PowerSchool Breach Results in Large-scale Compromise of Student and Teacher Data
On December 28th 2024, PowerSchool, a leading cloud-based software provider for the education sector, discovered an incident involving unauthorized access to their PowerSource customer support portal. This breach led to the compromise of sensitive student and teacher data held in its Student Information System (SIS) database. In an extortion note, the unidentified threat actor claimed to have exfiltrated data from 6,505 school districts, affecting 62.4 million students and 9.5 million teachers across the US, Canada, and other countries.
The threat actor gained access using compromised credentials for a PowerSource customer support portal account that was not protected with multi-factor authentication (MFA). They then leveraged the "export data manager" tool, used by PowerSchool engineers to support customers, to export the SIS database tables containing student and teacher data. A custom script was used to rapidly iterate through this process and exfiltrate data from multiple school districts automatically. Upon discovering the breach, PowerSchool removed access to the affected portal and reset the credentials for all PowerSource customer support portal accounts.
PowerSchool confirmed that no encryption was deployed, but the threat actor did attempt to extort them by threatening to disclose the data, mirroring other encryption-less attacks which have been observed in recent years. In a bid to prevent dissemination of the data, a ransom was paid, and while PowerSchool received video showing what appeared to be the deletion of the data, they continue to monitor the dark web for potential leaks and have offered credit monitoring services to impacted adults and identity protection services for impacted minors.
Currently, 13 education organizations in Alberta have publicly disclosed being impacted by this incident. The stolen data includes highly sensitive information such as names, addresses, phone numbers, Social Insurance Numbers (SINs), grades, medical information, and passwords. A widely cited guide, provided by a PowerSchool customer, is available to help organizations identify any impact to their PowerSchool instances.
Fear, Uncertainty, and Doubt: What to do about DeepSeek?
On January 20th, 2025, the Chinese AI start-up DeepSeek launched its new R1 LLM and quickly rose in popularity. DeepSeek claimed that its model competes with the top Western AI models at a fraction of the cost. This claim led to a trillion-dollar sell-off of publicly traded AI stocks. The market reaction was driven by the belief that computing power is central to modern AI, and DeepSeek's ability to achieve competitive results with significantly less computing power challenged this notion.
In the weeks following its release, DeepSeek faced several security and privacy concerns. Privacy watchdogs began investigating DeepSeek’s data handling practices, and Texas banned DeepSeek along with other Chinese social media applications, citing security concerns. OpenAI accused DeepSeek of distilling their model to build its own. Additionally, on January 29th, the Cloud Security platform Wiz discovered an exposed DeepSeek database leaking sensitive information. The model also exhibited bias, refusing to answer questions that are contentious for the Chinese Communist Party (CCP) or citing the CCPs official stance.

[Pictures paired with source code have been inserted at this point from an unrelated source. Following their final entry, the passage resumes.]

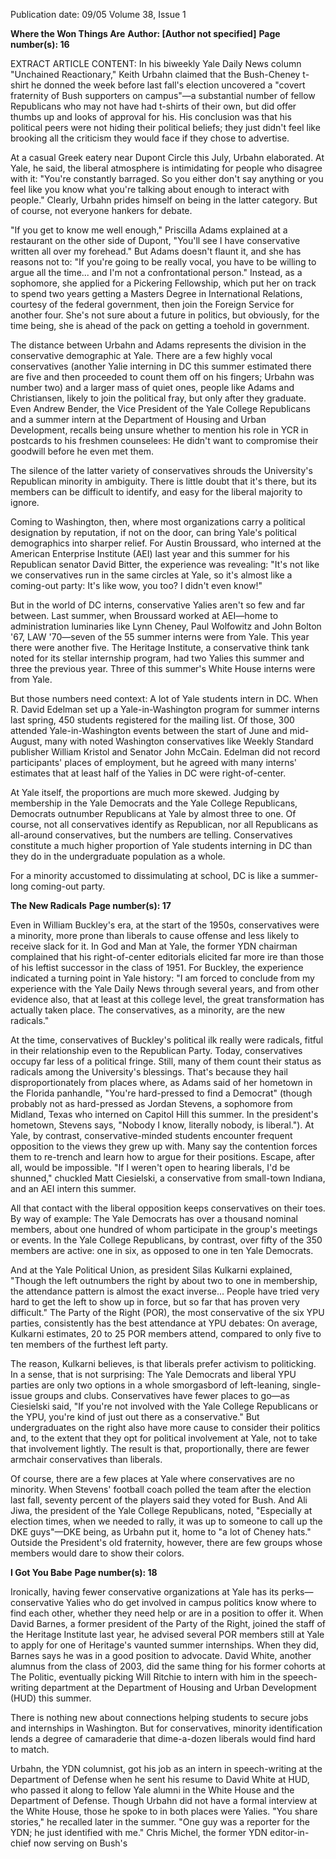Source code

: Publication date: 09/05
Volume 38, Issue 1

**Where the Won Things Are**
**Author:  [Author not specified]**
**Page number(s): 16**

EXTRACT ARTICLE CONTENT:
In his biweekly Yale Daily News column "Unchained Reactionary," Keith Urbahn claimed that the Bush-Cheney t-shirt he donned the week before last fall's election uncovered a "covert fraternity of Bush supporters on campus"—a substantial number of fellow Republicans who may not have had t-shirts of their own, but did offer thumbs up and looks of approval for his. His conclusion was that his political peers were not hiding their political beliefs; they just didn't feel like brooking all the criticism they would face if they chose to advertise.


At a casual Greek eatery near Dupont Circle this July, Urbahn elaborated. At Yale, he said, the liberal atmosphere is intimidating for people who disagree with it: "You're constantly barraged. So you either don't say anything or you feel like you know what you're talking about enough to interact with people." Clearly, Urbahn prides himself on being in the latter category. But of course, not everyone hankers for debate.


"If you get to know me well enough," Priscilla Adams explained at a restaurant on the other side of Dupont, "You'll see I have conservative written all over my forehead." But Adams doesn't flaunt it, and she has reasons not to: "If you're going to be really vocal, you have to be willing to argue all the time... and I'm not a confrontational person." Instead, as a sophomore, she applied for a Pickering Fellowship, which put her on track to spend two years getting a Masters Degree in International Relations, courtesy of the federal government, then join the Foreign Service for another four. She's not sure about a future in politics, but obviously, for the time being, she is ahead of the pack on getting a toehold in government.


The distance between Urbahn and Adams represents the division in the conservative demographic at Yale. There are a few highly vocal conservatives (another Yalie interning in DC this summer estimated there are five and then proceeded to count them off on his fingers; Urbahn was number two) and a larger mass of quiet ones, people like Adams and Christiansen, likely to join the political fray, but only after they graduate. Even Andrew Bender, the Vice President of the Yale College Republicans and a summer intern at the Department of Housing and Urban Development, recalls being unsure whether to mention his role in YCR in postcards to his freshmen counselees: He didn't want to compromise their goodwill before he even met them.


The silence of the latter variety of conservatives shrouds the University's Republican minority in ambiguity. There is little doubt that it's there, but its members can be difficult to identify, and easy for the liberal majority to ignore.


Coming to Washington, then, where most organizations carry a political designation by reputation, if not on the door, can bring Yale's political demographics into sharper relief. For Austin Broussard, who interned at the American Enterprise Institute (AEI) last year and this summer for his Republican senator David Bitter, the experience was revealing: "It's not like we conservatives run in the same circles at Yale, so it's almost like a coming-out party: It's like wow, you too? I didn't even know!"


But in the world of DC interns, conservative Yalies aren't so few and far between. Last summer, when Broussard worked at AEI—home to administration luminaries like Lynn Cheney, Paul Wolfowitz and John Bolton '67, LAW '70—seven of the 55 summer interns were from Yale. This year there were another five. The Heritage Institute, a conservative think tank noted for its stellar internship program, had two Yalies this summer and three the previous year. Three of this summer's White House interns were from Yale.


But those numbers need context: A lot of Yale students intern in DC. When R. David Edelman set up a Yale-in-Washington program for summer interns last spring, 450 students registered for the mailing list. Of those, 300 attended Yale-in-Washington events between the start of June and mid-August, many with noted Washington conservatives like Weekly Standard publisher William Kristol and Senator John McCain. Edelman did not record participants' places of employment, but he agreed with many interns' estimates that at least half of the Yalies in DC were right-of-center.


At Yale itself, the proportions are much more skewed. Judging by membership in the Yale Democrats and the Yale College Republicans, Democrats outnumber Republicans at Yale by almost three to one. Of course, not all conservatives identify as Republican, nor all Republicans as all-around conservatives, but the numbers are telling. Conservatives constitute a much higher proportion of Yale students interning in DC than they do in the undergraduate population as a whole.


For a minority accustomed to dissimulating at school, DC is like a summer-long coming-out party.


**The New Radicals**
**Page number(s): 17**

Even in William Buckley's era, at the start of the 1950s, conservatives were a minority, more prone than liberals to cause offense and less likely to receive slack for it. In God and Man at Yale, the former YDN chairman complained that his right-of-center editorials elicited far more ire than those of his leftist successor in the class of 1951. For Buckley, the experience indicated a turning point in Yale history: "I am forced to conclude from my experience with the Yale Daily News through several years, and from other evidence also, that at least at this college level, the great transformation has actually taken place. The conservatives, as a minority, are the new radicals."


At the time, conservatives of Buckley's political ilk really were radicals, fitful in their relationship even to the Republican Party. Today, conservatives occupy far less of a political fringe. Still, many of them count their status as radicals among the University's blessings. That's because they hail disproportionately from places where, as Adams said of her hometown in the Florida panhandle, "You're hard-pressed to find a Democrat" (though probably not as hard-pressed as Jordan Stevens, a sophomore from Midland, Texas who interned on Capitol Hill this summer. In the president's hometown, Stevens says, "Nobody I know, literally nobody, is liberal."). At Yale, by contrast, conservative-minded students encounter frequent opposition to the views they grew up with. Many say the contention forces them to re-trench and learn how to argue for their positions. Escape, after all, would be impossible. "If I weren't open to hearing liberals, I'd be shunned," chuckled Matt Ciesielski, a conservative from small-town Indiana, and an AEI intern this summer.


All that contact with the liberal opposition keeps conservatives on their toes. By way of example: The Yale Democrats has over a thousand nominal members, about one hundred of whom participate in the group's meetings or events. In the Yale College Republicans, by contrast, over fifty of the 350 members are active: one in six, as opposed to one in ten Yale Democrats.


And at the Yale Political Union, as president Silas Kulkarni explained, "Though the left outnumbers the right by about two to one in membership, the attendance pattern is almost the exact inverse... People have tried very hard to get the left to show up in force, but so far that has proven very difficult." The Party of the Right (POR), the most conservative of the six YPU parties, consistently has the best attendance at YPU debates: On average, Kulkarni estimates, 20 to 25 POR members attend, compared to only five to ten members of the furthest left party.


The reason, Kulkarni believes, is that liberals prefer activism to politicking. In a sense, that is not surprising: The Yale Democrats and liberal YPU parties are only two options in a whole smorgasbord of left-leaning, single-issue groups and clubs. Conservatives have fewer places to go—as Ciesielski said, "If you're not involved with the Yale College Republicans or the YPU, you're kind of just out there as a conservative." But undergraduates on the right also have more cause to consider their politics and, to the extent that they opt for political involvement at Yale, not to take that involvement lightly. The result is that, proportionally, there are fewer armchair conservatives than liberals.


Of course, there are a few places at Yale where conservatives are no minority. When Stevens' football coach polled the team after the election last fall, seventy percent of the players said they voted for Bush. And Ali Jiwa, the president of the Yale College Republicans, noted, "Especially at election times, when we needed to rally, it was up to someone to call up the DKE guys"—DKE being, as Urbahn put it, home to "a lot of Cheney hats." Outside the President's old fraternity, however, there are few groups whose members would dare to show their colors.


**I Got You Babe**
**Page number(s): 18**

Ironically, having fewer conservative organizations at Yale has its perks—conservative Yalies who do get involved in campus politics know where to find each other, whether they need help or are in a position to offer it. When David Barnes, a former president of the Party of the Right, joined the staff of the Heritage Institute last year, he advised several POR members still at Yale to apply for one of Heritage's vaunted summer internships. When they did, Barnes says he was in a good position to advocate. David White, another alumnus from the class of 2003, did the same thing for his former cohorts at The Politic, eventually picking Will Ritchie to intern with him in the speech-writing department at the Department of Housing and Urban Development (HUD) this summer.


There is nothing new about connections helping students to secure jobs and internships in Washington. But for conservatives, minority identification lends a degree of camaraderie that dime-a-dozen liberals would find hard to match.


Urbahn, the YDN columnist, got his job as an intern in speech-writing at the Department of Defense when he sent his resume to David White at HUD, who passed it along to fellow Yale alumni in the White House and the Department of Defense. Though Urbahn did not have a formal interview at the White House, those he spoke to in both places were Yalies. "You share stories," he recalled later in the summer. "One guy was a reporter for the YDN; he just identified with me." Chris Michel, the former YDN editor-in-chief now serving on Bush's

Many of the concerns surrounding DeepSeek and its R1 model are based on fear, uncertainty, and doubt (FUD) and are exaggerated. The risk posed to the average organization is no different than that posed by ChatGPT or Gemini. None-the-less, the accusations, the investigations, and the banning of DeepSeek have left many wondering what they should do.
The answer to this question has been clouded by FUD, but it ultimately depends on your organization and what they deem acceptable use. The rules you apply to LLMs like ChatGPT should also apply to DeepSeek. If your organization is concerned about Chinese national intelligence laws and data storage in China, using DeepSeek locally to ensure that sensitive data remains within your organization's control, or opting not to use it at all, may be the best approach.